**To do:**
Pictures do not belong in the copy; transcribe everything else in the records exactly.

**Data extract:**
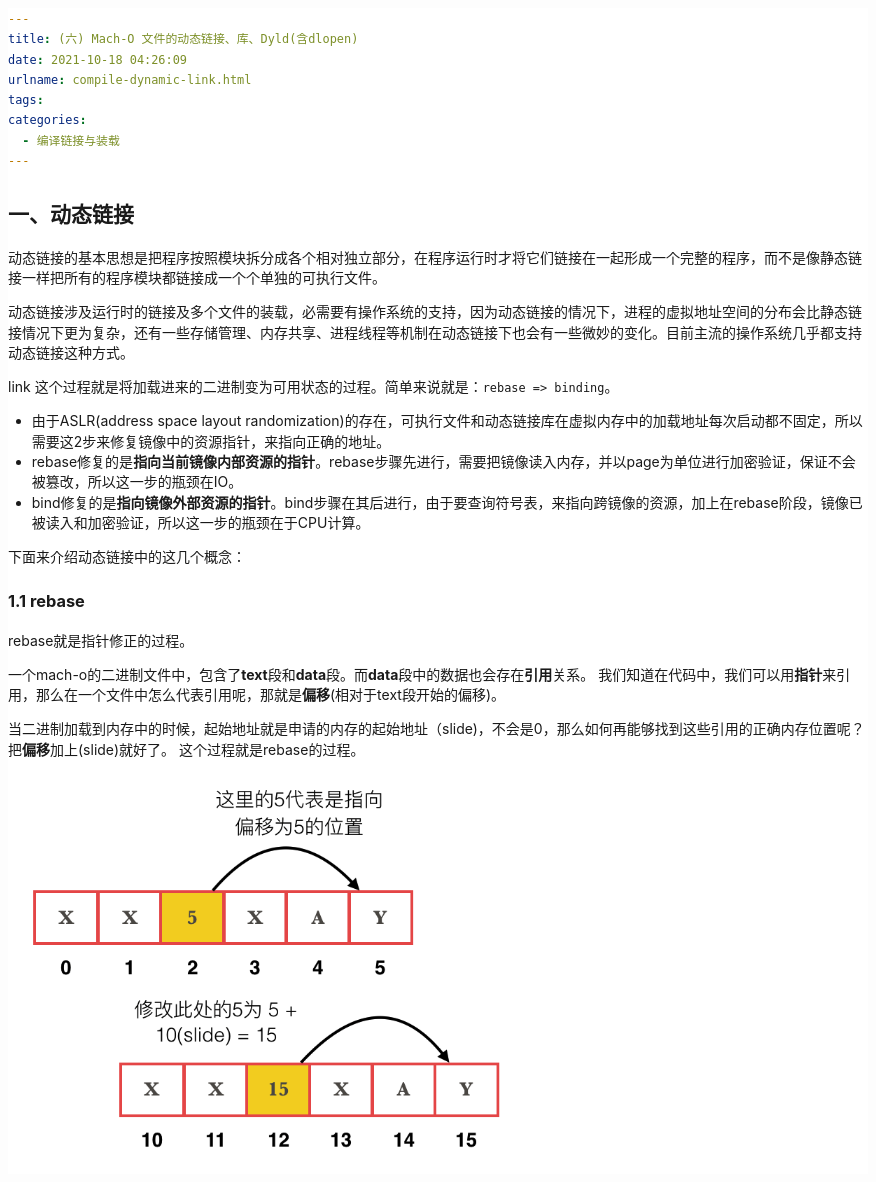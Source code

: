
 ```yaml
---
title: (六) Mach-O 文件的动态链接、库、Dyld(含dlopen)
date: 2021-10-18 04:26:09
urlname: compile-dynamic-link.html
tags:
categories:
  - 编译链接与装载
---
```


## 一、动态链接
动态链接的基本思想是把程序按照模块拆分成各个相对独立部分，在程序运行时才将它们链接在一起形成一个完整的程序，而不是像静态链接一样把所有的程序模块都链接成一个个单独的可执行文件。

动态链接涉及运行时的链接及多个文件的装载，必需要有操作系统的支持，因为动态链接的情况下，进程的虚拟地址空间的分布会比静态链接情况下更为复杂，还有一些存储管理、内存共享、进程线程等机制在动态链接下也会有一些微妙的变化。目前主流的操作系统几乎都支持动态链接这种方式。

link 这个过程就是将加载进来的二进制变为可用状态的过程。简单来说就是：`rebase => binding`。

- 由于ASLR(address space layout randomization)的存在，可执行文件和动态链接库在虚拟内存中的加载地址每次启动都不固定，所以需要这2步来修复镜像中的资源指针，来指向正确的地址。
- rebase修复的是**指向当前镜像内部资源的指针**。rebase步骤先进行，需要把镜像读入内存，并以page为单位进行加密验证，保证不会被篡改，所以这一步的瓶颈在IO。
- bind修复的是**指向镜像外部资源的指针**。bind步骤在其后进行，由于要查询符号表，来指向跨镜像的资源，加上在rebase阶段，镜像已被读入和加密验证，所以这一步的瓶颈在于CPU计算。

下面来介绍动态链接中的这几个概念：

### 1.1 rebase

rebase就是指针修正的过程。

一个mach-o的二进制文件中，包含了**text**段和**data**段。而**data**段中的数据也会存在**引用**关系。 我们知道在代码中，我们可以用**指针**来引用，那么在一个文件中怎么代表引用呢，那就是**偏移**(相对于text段开始的偏移)。 

当二进制加载到内存中的时候，起始地址就是申请的内存的起始地址（slide)，不会是0，那么如何再能够找到这些引用的正确内存位置呢？ 把**偏移**加上(slide)就好了。 这个过程就是rebase的过程。

<img src="/images/compilelink/38.png" alt="38" style="zoom:70%;" />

**Solution to this task:**
Source code

:
 ```yaml
---
title: (六) Mach-O 文件的动态链接、库、Dyld(含dlopen)
date: 2021-10-18 04:26:09
urlname: compile-dynamic-link.html
tags:
categories:
  - 编译链接与装载
---
```


## 一、动态链接
动态链接的基本思想是把程序按照模块拆分成各个相对独立部分，在程序运行时才将它们链接在一起形成一个完整的程序，而不是像静态链接一样把所有的程序模块都链接成一个个单独的可执行文件。

动态链接涉及运行时的链接及多个文件的装载，必需要有操作系统的支持，因为动态链接的情况下，进程的虚拟地址空间的分布会比静态链接情况下更为复杂，还有一些存储管理、内存共享、进程线程等机制在动态链接下也会有一些微妙的变化。目前主流的操作系统几乎都支持动态链接这种方式。

link 这个过程就是将加载进来的二进制变为可用状态的过程。简单来说就是：`rebase => binding`。

- 由于ASLR(address space layout randomization)的存在，可执行文件和动态链接库在虚拟内存中的加载地址每次启动都不固定，所以需要这2步来修复镜像中的资源指针，来指向正确的地址。
- rebase修复的是**指向当前镜像内部资源的指针**。rebase步骤先进行，需要把镜像读入内存，并以page为单位进行加密验证，保证不会被篡改，所以这一步的瓶颈在IO。
- bind修复的是**指向镜像外部资源的指针**。bind步骤在其后进行，由于要查询符号表，来指向跨镜像的资源，加上在rebase阶段，镜像已被读入和加密验证，所以这一步的瓶颈在于CPU计算。

下面来介绍动态链接中的这几个概念：

### 1.1 rebase

rebase就是指针修正的过程。

一个mach-o的二进制文件中，包含了**text**段和**data**段。而**data**段中的数据也会存在**引用**关系。 我们知道在代码中，我们可以用**指针**来引用，那么在一个文件中怎么代表引用呢，那就是**偏移**(相对于text段开始的偏移)。 

当二进制加载到内存中的时候，起始地址就是申请的内存的起始地址（slide)，不会是0，那么如何再能够找到这些引用的正确内存位置呢？ 把**偏移**加上(slide)就好了。 这个过程就是rebase的过程。

<img src="/images/compilelink/38.png" alt="38" style="zoom:70%;" />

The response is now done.